La imaginería se completa con el perfil asexual del artista, a modo de un Antony Hegarty futurista, que emerge paulatinamente desde el silencio, como viajero del tiempo e intérprete de la nueva realidad que nos avecina, al fin y al cabo somos nosotros los productores de los elementos ensamblados por el nuevo orden. Y también, desde luego, con el libro editado al efecto por la galería La Caja Blanca, titulado Misión 1977... y se hizo el silencio, cuyos textos misteriosos hemos comentado a lo largo de estas líneas.

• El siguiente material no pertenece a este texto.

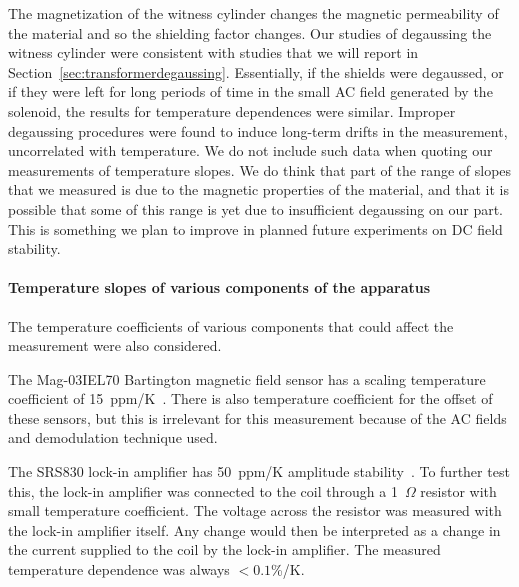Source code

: 



The magnetization of the witness cylinder changes the magnetic
permeability of the material and so the shielding factor changes.  Our
studies of degaussing the witness cylinder were consistent with
studies that we will report in
Section~\ref{sec:transformerdegaussing}.  Essentially, if the shields
were degaussed, or if they were left for long periods of time in the
small AC field generated by the solenoid, the results for temperature
dependences were similar.  Improper degaussing procedures were found
to induce long-term drifts in the measurement, uncorrelated with
temperature.  We do not include such data when quoting our
measurements of temperature slopes.  We do think that part of the
range of slopes that we measured is due to the magnetic properties of
the material, and that it is possible that some of this range is yet
due to insufficient degaussing on our part.  This is something we plan
to improve in planned future experiments on DC field stability.



\paragraph{Temperature slopes of various components of the apparatus}

The temperature coefficients of various components that could affect
the measurement were also considered.

The Mag-03IEL70 Bartington magnetic field sensor has a scaling
temperature coefficient of 15~ppm/K~\cite{bib:bartman}.  There is also
temperature coefficient for the offset of these sensors, but this is
irrelevant for this measurement because of the AC fields and
demodulation technique used.

The SRS830 lock-in amplifier has 50~ppm/K amplitude
stability~\cite{bib:lockin}.
To further test this, the lock-in amplifier was connected to the coil
through a 1~$\Omega$ resistor with small temperature coefficient.  The
voltage across the resistor was measured with the lock-in amplifier
itself.  Any change would then be interpreted as a change in the
current supplied to the coil by the lock-in amplifier.  The measured
temperature dependence was always $<0.1$\%/K.


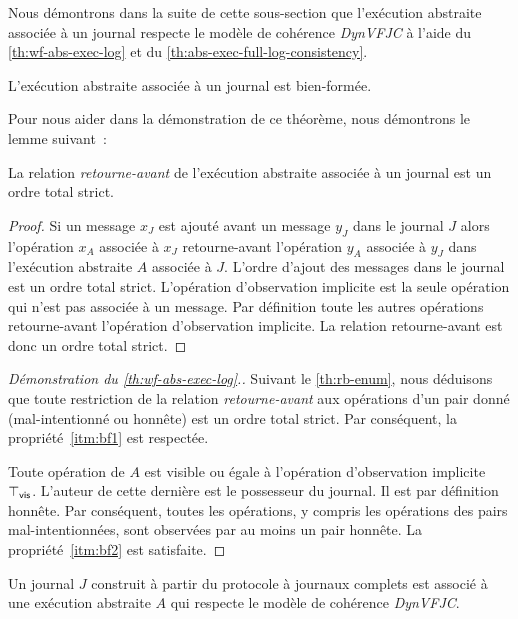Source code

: Nous démontrons dans la suite de cette sous-section que l'exécution abstraite associée à un journal respecte le modèle de cohérence \emph{DynVFJC} à l'aide du \autoref{th:wf-abs-exec-log} et du \autoref{th:abs-exec-full-log-consistency}.

\begin{theorem}\label{th:wf-abs-exec-log}
L'exécution abstraite associée à un journal est bien-formée.
\end{theorem}

Pour nous aider dans la démonstration de ce théorème, nous démontrons le lemme suivant~:

\begin{lemma}\label{th:rb-enum}
La relation \emph{retourne-avant} de l'exécution abstraite associée à un journal est un ordre total strict.
\end{lemma}
\begin{proof}
Si un message $x_J$ est ajouté avant un message $y_J$ dans le journal $J$ alors l'opération $x_A$ associée à $x_J$ retourne-avant l'opération $y_A$ associée à $y_J$ dans l'exécution abstraite $A$ associée à $J$.
L'ordre d'ajout des messages dans le journal est un ordre total strict.
L'opération d'observation implicite est la seule opération qui n'est pas associée à un message.
Par définition toute les autres opérations retourne-avant l'opération d'observation implicite.
La relation retourne-avant est donc un ordre total strict.
\end{proof}

\begin{proof}[Démonstration du \autoref{th:wf-abs-exec-log}.]
Suivant le \autoref{th:rb-enum}, nous déduisons que toute restriction de la relation \emph{retourne-avant} aux opérations d'un pair donné (mal-intentionné ou honnête) est un ordre total strict.
Par conséquent, la propriété~\ref{itm:bf1} est respectée.

Toute opération de $A$ est visible ou égale à l'opération d'observation implicite $\top_{\operatorname{\mathsf{vis}}}$.
L'auteur de cette dernière est le possesseur du journal.
Il est par définition honnête.
Par conséquent, toutes les opérations, y compris les opérations des pairs mal-intentionnées, sont observées par au moins un pair honnête.
La propriété~\ref{itm:bf2} est satisfaite.
\end{proof}


\begin{theorem}\label{th:abs-exec-full-log-consistency}
Un journal $J$ construit à partir du protocole à journaux complets est associé à une exécution abstraite $A$ qui respecte le modèle de cohérence \emph{DynVFJC}.
\end{theorem}

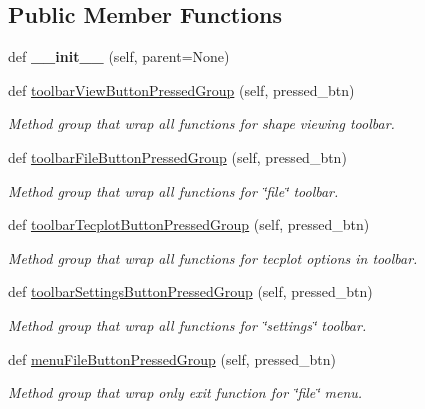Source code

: \subsection*{Public Member Functions}
\begin{DoxyCompactItemize}
\item 
\hypertarget{a00081_a10b91a0caafffe00be0f4fa9c7a022dc}{}\label{a00081_a10b91a0caafffe00be0f4fa9c7a022dc} 
def {\bfseries \+\_\+\+\_\+init\+\_\+\+\_\+} (self, parent=None)
\item 
def \hyperlink{a00081_ade955a1fc8334b12726d9f462ed25c62}{toolbar\+View\+Button\+Pressed\+Group} (self, pressed\+\_\+btn)
\begin{DoxyCompactList}\small\item\em Method group that wrap all functions for shape viewing toolbar. \end{DoxyCompactList}\item 
def \hyperlink{a00081_ab5cf733dc40f2b17761056148fd51263}{toolbar\+File\+Button\+Pressed\+Group} (self, pressed\+\_\+btn)
\begin{DoxyCompactList}\small\item\em Method group that wrap all functions for \char`\"{}file\char`\"{} toolbar. \end{DoxyCompactList}\item 
def \hyperlink{a00081_aabfc46144de45158b8d9c8952cfa1a7d}{toolbar\+Tecplot\+Button\+Pressed\+Group} (self, pressed\+\_\+btn)
\begin{DoxyCompactList}\small\item\em Method group that wrap all functions for tecplot options in toolbar. \end{DoxyCompactList}\item 
def \hyperlink{a00081_abe6ec5c591c19b280f2e24bb198a1d6b}{toolbar\+Settings\+Button\+Pressed\+Group} (self, pressed\+\_\+btn)
\begin{DoxyCompactList}\small\item\em Method group that wrap all functions for \char`\"{}settings\char`\"{} toolbar. \end{DoxyCompactList}\item 
def \hyperlink{a00081_aedcbcf23c32b9661d48f28e11c0c7172}{menu\+File\+Button\+Pressed\+Group} (self, pressed\+\_\+btn)
\begin{DoxyCompactList}\small\item\em Method group that wrap only exit function for \char`\"{}file\char`\"{} menu. \end{DoxyCompactList}\item 

\end{DoxyCompactItemize}

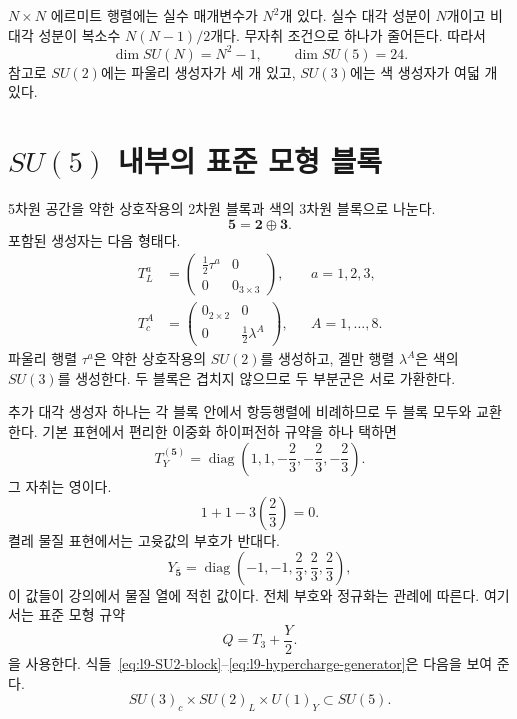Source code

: \(N\times N\) 에르미트 행렬에는 실수 매개변수가 \(N^2\)개 있다. 실수 대각 성분이 \(N\)개이고 비대각 성분이 복소수 \(N(N-1)/2\)개다. 무자취 조건으로 하나가 줄어든다. 따라서
\begin{equation}
\dim SU(N)=N^2-1,
\qquad
\dim SU(5)=24.
\label{eq:l9-SU5-dimension}
\end{equation}
참고로 \(SU(2)\)에는 파울리 생성자가 세 개 있고, \(SU(3)\)에는 색 생성자가 여덟 개 있다.

\section{\texorpdfstring{\(SU(5)\)}{SU(5)} 내부의 표준 모형 블록}

5차원 공간을 약한 상호작용의 2차원 블록과 색의 3차원 블록으로 나눈다.
\begin{equation}
\mathbf5=\mathbf2\oplus\mathbf3.
\end{equation}
포함된 생성자는 다음 형태다.
\begin{align}
T^a_L
&=
\begin{pmatrix}
\tfrac12\tau^a&0\\
0&0_{3\times3}
\end{pmatrix},
&& a=1,2,3,
\label{eq:l9-SU2-block}\\
T^A_c
&=
\begin{pmatrix}
0_{2\times2}&0\\
0&\tfrac12\lambda^A
\end{pmatrix},
&& A=1,\ldots,8.
\label{eq:l9-SU3-block}
\end{align}
파울리 행렬 \(\tau^a\)은 약한 상호작용의 \(SU(2)\)를 생성하고, 겔만 행렬 \(\lambda^A\)은 색의 \(SU(3)\)를 생성한다. 두 블록은 겹치지 않으므로 두 부분군은 서로 가환한다.

추가 대각 생성자 하나는 각 블록 안에서 항등행렬에 비례하므로 두 블록 모두와 교환한다. 기본 표현에서 편리한 이중화 하이퍼전하 규약을 하나 택하면
\begin{equation}
T_Y^{(\mathbf5)}=
\operatorname{diag}
\left(
1,1,-\frac23,-\frac23,-\frac23
\right).
\label{eq:l9-hypercharge-generator}
\end{equation}
그 자취는 영이다.
\begin{equation}
1+1-3\left(\frac23\right)=0.
\end{equation}
켤레 물질 표현에서는 고윳값의 부호가 반대다.
\begin{equation}
Y_{\overline{\mathbf5}}
=
\operatorname{diag}
\left(
-1,-1,\frac23,\frac23,\frac23
\right),
\label{eq:l9-fivebar-hypercharge}
\end{equation}
이 값들이 강의에서 물질 열에 적힌 값이다. 전체 부호와 정규화는 관례에 따른다. 여기서는 표준 모형 규약
\begin{equation}
Q=T_3+\frac{Y}{2}.
\label{eq:l9-charge}
\end{equation}
을 사용한다. 식들~\eqref{eq:l9-SU2-block}--\eqref{eq:l9-hypercharge-generator}은 다음을 보여 준다.
\begin{equation}
SU(3)_c\times SU(2)_L\times U(1)_Y
\subset SU(5).
\end{equation}

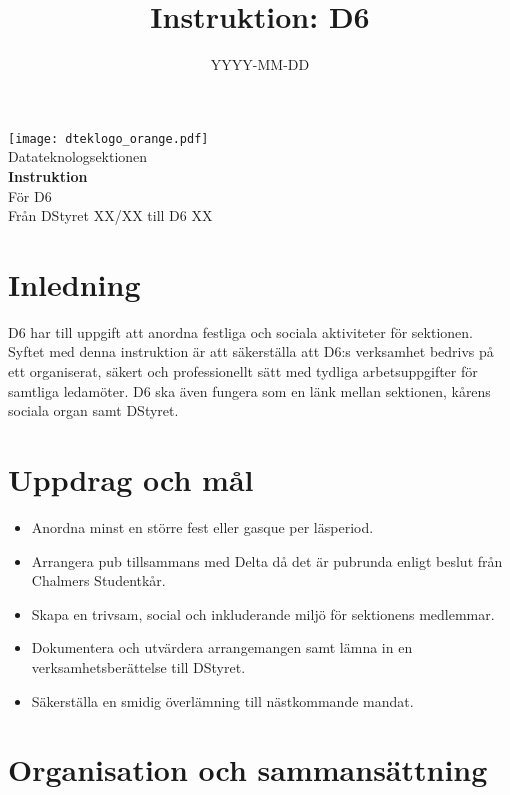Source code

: \documentclass[a4paper]{dtekinstruktion}
\title{Instruktion: D6}
\date{YYYY-MM-DD}
\begin{document}
\begin{titlepage}
  \thispagestyle{empty} %
  \vspace*{1cm}
  \begin{center}
    \texttt{[image: dteklogo\_orange.pdf]}\\[3em]
    {\Huge Datateknologsektionen}\\[3em]
    {\Huge \textbf{Instruktion}}\\[1em]
    {\Huge För D6}\\[3em]
    Från DStyret XX/XX till D6 XX
  \end{center}
\end{titlepage}

\makeheadfoot

\tableofcontents

\section{Inledning}
D6 har till uppgift att anordna festliga och sociala aktiviteter för sektionen. Syftet med denna instruktion är att säkerställa att D6:s verksamhet bedrivs på ett organiserat, säkert och professionellt sätt med tydliga arbetsuppgifter för samtliga ledamöter. D6 ska även fungera som en länk mellan sektionen, kårens sociala organ samt DStyret.

\section{Uppdrag och mål}
\begin{itemize}
  \item Anordna minst en större fest eller gasque per läsperiod.
  \item Arrangera pub tillsammans med Delta då det är pubrunda enligt beslut från Chalmers Studentkår.
  \item Skapa en trivsam, social och inkluderande miljö för sektionens medlemmar.
  \item Dokumentera och utvärdera arrangemangen samt lämna in en verksamhetsberättelse till DStyret.
  \item Säkerställa en smidig överlämning till nästkommande mandat.
\end{itemize}

\section{Organisation och sammansättning}
\end{document}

Nos encontramos, pues, ante un artista total, una nueva voz que promete aventuras artísticas insospechadas, que se ha erigido en su primera exposición individual con una contundencia inusual que presagia el claro relevo generacional tantas veces vaticinado en los corrillos isleños del mundo del arte. Una muy afortunada forma de hacer realidad un proyecto a medio camino entre la iniciativa institucional y la privada, con la colaboración del departamento de cultura del Consell de Mallorca y la Asociación de galerías de arte de Baleares AIGAB, denominado Noves Presenciès, y que en nuestra opinión ha alcanzado una de sus dianas con esta magnífica exposición, así como con la edición del libro de artista con los textos de Nöel Zinc y las imágenes de ese mundo metalizado que nos espera al otro lado del estallido del disco de oro.